Grrr.... looks like the random indices are all off again; somehow MySQL's
rand() function is biasing high the way we've been using it, and there are
_very_ few articles set with lower indexes (<0.25), so those few get
pulled up way too often. I've just told it to redo all the random indexes
on the german wiki in a lump; I'll reset them on the English wiki later
tonight when traffic is lower.

I've also gone ahead and replaced the random seed generator in the wiki
and changed Special:Random to use its own random number instead of asking
for one from MySQL. I don't trust MySQL anymore. :) And I took out the
reset-index-on-load, which was probably trouble.

-- brion vibber (brion @ pobox.com)
Re: Random Page works a little bit strange [ In reply to ]
Brion wrote:
>On Tue, 3 Jun 2003, Hr. Daniel Mikkelsen wrote:
> > On Tue, 3 Jun 2003, Thomas Luft wrote:
> > The random page on the English one isn't random either. You will
>regularly get
> > the same page again and again if you try a few times.
>
>Grrr.... looks like the random indices are all off again; somehow MySQL's
>rand() function is biasing high the way we've been using it, and there are
>_very_ few articles set with lower indexes (<0.25), so those few get
>pulled up way too often. I've just told it to redo all the random indexes
>on the german wiki in a lump; I'll reset them on the English wiki later
>tonight when traffic is lower.

Unless you've already fixed it, the English cur_random column is still fine.

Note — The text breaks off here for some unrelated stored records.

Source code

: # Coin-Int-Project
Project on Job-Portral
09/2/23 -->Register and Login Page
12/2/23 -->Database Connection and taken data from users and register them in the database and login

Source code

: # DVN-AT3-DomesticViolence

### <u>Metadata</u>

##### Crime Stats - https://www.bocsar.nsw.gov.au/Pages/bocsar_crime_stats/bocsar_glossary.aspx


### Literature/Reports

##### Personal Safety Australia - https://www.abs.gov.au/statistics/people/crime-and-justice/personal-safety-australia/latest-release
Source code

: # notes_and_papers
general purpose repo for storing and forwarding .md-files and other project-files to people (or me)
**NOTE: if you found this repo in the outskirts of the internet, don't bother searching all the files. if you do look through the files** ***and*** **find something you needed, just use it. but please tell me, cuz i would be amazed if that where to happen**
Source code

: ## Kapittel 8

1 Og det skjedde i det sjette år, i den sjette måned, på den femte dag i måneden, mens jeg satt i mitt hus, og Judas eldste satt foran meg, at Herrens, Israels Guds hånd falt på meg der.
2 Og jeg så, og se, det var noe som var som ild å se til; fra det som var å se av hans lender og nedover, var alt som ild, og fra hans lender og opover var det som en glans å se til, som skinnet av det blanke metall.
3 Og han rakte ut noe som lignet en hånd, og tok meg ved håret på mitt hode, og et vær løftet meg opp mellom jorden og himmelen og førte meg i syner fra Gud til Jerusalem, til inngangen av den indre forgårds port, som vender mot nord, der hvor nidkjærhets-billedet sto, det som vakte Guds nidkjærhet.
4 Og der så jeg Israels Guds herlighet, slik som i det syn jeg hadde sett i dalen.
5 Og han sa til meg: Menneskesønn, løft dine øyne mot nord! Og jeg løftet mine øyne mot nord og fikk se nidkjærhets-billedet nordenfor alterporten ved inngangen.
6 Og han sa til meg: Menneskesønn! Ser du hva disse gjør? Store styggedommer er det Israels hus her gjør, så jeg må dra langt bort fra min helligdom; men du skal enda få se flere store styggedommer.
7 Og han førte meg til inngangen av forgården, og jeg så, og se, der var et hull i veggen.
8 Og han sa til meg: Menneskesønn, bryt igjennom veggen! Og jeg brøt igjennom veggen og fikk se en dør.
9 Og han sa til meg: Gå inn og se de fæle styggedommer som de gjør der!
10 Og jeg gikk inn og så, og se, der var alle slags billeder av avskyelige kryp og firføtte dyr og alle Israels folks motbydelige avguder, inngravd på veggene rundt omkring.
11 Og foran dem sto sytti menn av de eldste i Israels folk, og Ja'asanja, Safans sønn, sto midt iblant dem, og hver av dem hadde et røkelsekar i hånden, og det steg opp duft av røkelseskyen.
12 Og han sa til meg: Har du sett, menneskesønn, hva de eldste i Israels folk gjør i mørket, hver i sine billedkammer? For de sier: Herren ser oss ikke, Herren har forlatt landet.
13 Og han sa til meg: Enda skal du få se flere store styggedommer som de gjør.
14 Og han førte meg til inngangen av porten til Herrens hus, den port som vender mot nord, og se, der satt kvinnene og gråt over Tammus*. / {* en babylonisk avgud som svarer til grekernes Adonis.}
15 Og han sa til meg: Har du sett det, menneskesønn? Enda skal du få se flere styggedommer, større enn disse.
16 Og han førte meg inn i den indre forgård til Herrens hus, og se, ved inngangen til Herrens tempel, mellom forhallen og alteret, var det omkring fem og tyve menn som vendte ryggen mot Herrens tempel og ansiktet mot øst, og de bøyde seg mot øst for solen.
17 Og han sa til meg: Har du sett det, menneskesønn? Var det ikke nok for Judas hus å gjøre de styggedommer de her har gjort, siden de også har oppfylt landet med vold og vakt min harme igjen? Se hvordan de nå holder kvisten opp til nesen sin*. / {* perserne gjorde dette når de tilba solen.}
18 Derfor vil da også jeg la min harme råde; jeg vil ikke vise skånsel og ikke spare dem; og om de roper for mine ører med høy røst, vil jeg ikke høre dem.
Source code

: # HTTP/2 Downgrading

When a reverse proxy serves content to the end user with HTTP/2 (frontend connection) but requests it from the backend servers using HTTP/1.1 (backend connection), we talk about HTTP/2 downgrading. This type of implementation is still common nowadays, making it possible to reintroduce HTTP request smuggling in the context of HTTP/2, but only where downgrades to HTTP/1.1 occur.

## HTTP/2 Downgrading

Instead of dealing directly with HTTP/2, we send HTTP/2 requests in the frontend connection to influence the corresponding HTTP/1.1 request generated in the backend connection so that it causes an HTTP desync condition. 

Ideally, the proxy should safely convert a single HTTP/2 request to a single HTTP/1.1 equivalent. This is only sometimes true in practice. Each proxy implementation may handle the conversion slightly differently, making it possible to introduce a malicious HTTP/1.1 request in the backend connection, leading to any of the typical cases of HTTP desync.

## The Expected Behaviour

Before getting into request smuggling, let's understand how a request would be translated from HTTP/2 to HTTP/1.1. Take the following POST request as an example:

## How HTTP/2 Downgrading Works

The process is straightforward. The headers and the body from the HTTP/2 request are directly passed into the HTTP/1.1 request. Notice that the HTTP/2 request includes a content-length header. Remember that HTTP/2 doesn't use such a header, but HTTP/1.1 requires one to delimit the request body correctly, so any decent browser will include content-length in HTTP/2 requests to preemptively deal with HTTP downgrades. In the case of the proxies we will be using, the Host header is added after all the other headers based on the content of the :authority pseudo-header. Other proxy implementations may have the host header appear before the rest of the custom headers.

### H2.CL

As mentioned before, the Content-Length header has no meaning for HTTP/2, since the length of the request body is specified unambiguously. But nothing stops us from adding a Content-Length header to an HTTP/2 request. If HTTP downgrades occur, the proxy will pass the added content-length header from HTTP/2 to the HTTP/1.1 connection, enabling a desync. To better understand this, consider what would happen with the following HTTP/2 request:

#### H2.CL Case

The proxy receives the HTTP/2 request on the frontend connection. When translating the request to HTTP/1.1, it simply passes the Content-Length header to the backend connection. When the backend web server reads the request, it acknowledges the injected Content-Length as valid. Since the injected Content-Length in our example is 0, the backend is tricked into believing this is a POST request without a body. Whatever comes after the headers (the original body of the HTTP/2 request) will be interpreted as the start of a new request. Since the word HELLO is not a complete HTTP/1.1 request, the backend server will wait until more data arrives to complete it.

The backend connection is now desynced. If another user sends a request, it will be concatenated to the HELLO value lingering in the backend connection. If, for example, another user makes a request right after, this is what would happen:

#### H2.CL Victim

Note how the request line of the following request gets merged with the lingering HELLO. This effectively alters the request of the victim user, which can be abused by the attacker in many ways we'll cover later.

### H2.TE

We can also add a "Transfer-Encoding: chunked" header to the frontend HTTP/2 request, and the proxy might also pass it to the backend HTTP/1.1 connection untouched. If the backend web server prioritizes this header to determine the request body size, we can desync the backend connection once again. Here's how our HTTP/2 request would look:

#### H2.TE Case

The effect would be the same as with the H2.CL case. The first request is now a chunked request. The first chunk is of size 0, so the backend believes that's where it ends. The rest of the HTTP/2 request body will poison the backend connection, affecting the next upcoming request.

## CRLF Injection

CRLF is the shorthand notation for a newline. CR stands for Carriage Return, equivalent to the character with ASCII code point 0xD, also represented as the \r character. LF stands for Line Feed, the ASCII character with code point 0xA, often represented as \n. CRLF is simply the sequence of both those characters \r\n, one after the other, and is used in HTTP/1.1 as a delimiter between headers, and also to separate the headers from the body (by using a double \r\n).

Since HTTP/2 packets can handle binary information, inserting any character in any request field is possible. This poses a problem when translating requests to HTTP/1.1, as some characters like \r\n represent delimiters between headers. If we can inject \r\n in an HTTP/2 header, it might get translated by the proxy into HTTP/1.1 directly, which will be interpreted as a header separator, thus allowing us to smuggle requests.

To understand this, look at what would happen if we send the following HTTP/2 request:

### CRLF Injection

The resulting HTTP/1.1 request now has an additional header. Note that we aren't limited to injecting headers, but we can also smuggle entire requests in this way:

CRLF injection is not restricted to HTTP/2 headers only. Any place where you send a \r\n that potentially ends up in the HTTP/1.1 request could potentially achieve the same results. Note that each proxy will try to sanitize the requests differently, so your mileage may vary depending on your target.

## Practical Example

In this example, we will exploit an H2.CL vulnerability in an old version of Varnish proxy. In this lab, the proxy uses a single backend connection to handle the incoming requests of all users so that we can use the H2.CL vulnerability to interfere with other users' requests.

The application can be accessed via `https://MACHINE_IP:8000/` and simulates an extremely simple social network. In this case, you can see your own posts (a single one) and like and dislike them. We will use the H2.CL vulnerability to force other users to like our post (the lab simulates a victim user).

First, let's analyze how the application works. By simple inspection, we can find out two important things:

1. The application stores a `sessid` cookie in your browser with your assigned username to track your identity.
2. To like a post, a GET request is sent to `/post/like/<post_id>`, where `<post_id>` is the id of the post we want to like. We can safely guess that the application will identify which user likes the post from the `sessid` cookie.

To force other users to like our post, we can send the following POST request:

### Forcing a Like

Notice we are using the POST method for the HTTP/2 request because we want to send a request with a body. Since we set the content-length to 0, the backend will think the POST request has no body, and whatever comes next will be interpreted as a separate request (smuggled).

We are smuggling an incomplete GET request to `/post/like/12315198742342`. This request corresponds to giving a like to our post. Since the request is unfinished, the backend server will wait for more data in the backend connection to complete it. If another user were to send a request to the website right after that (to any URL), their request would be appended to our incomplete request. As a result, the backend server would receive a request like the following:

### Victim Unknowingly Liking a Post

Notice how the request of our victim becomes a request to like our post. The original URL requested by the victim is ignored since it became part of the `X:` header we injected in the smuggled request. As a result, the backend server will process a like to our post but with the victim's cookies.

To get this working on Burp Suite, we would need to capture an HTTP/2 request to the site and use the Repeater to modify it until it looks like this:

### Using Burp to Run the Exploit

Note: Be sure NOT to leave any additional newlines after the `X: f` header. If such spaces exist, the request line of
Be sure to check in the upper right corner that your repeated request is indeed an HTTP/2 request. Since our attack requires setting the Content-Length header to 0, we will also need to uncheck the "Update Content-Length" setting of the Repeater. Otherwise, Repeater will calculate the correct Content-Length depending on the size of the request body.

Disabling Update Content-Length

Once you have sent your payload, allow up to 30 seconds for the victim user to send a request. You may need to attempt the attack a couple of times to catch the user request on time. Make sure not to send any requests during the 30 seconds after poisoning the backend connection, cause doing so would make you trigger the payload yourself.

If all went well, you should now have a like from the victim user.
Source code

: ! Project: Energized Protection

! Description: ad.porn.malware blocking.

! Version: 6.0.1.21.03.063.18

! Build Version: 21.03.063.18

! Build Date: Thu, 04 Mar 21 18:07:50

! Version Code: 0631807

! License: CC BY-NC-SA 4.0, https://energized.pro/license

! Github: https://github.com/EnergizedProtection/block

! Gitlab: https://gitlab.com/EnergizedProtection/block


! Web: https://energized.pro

SELECT cur_random FROM cur WHERE cur_random>0.01 ORDER BY cur_random LIMIT
10

returns...

0.0100032491702617
0.010005122059961
0.010018127048405
0.0100242663268226
0.0100461980421526
0.0100568952132546
0.0100595876668204
0.0100729866047138
0.0100769354124339
0.0100776087586559

Sounds to me like you fixed the English one after I first described the
cause of the problem a month ago, but you didn't fix the other languages. If
in fact the English cur_random was stuffed up again, and you fixed it before
I ran the above query, I want to know about it. I consider this a pet bug of
mine now.

>I've also gone ahead and replaced the random seed generator in the wiki
>and changed Special:Random to use its own random number instead of asking
>for one from MySQL. I don't trust MySQL anymore. :) And I took out the
>reset-index-on-load, which was probably trouble.

Why not just go the whole hog and use a noisy diode? ;)

I was pretty confident I worked out the problem last time around. I even
wrote a little program simulating the behaviour of the previous version of
Special:Randompage. It's attached. Compile it with "g++ drift_test.cc" and
watch all those "random" numbers gravitate towards 1.0 like it's a hot woman
at a party or something.

Hr. Daniel Mikkelsen <daniel@copyleft.no> wrote:
<snip>
>The random page on the English one isn't random either. You will regularly
>get
>the same page again and again if you try a few times.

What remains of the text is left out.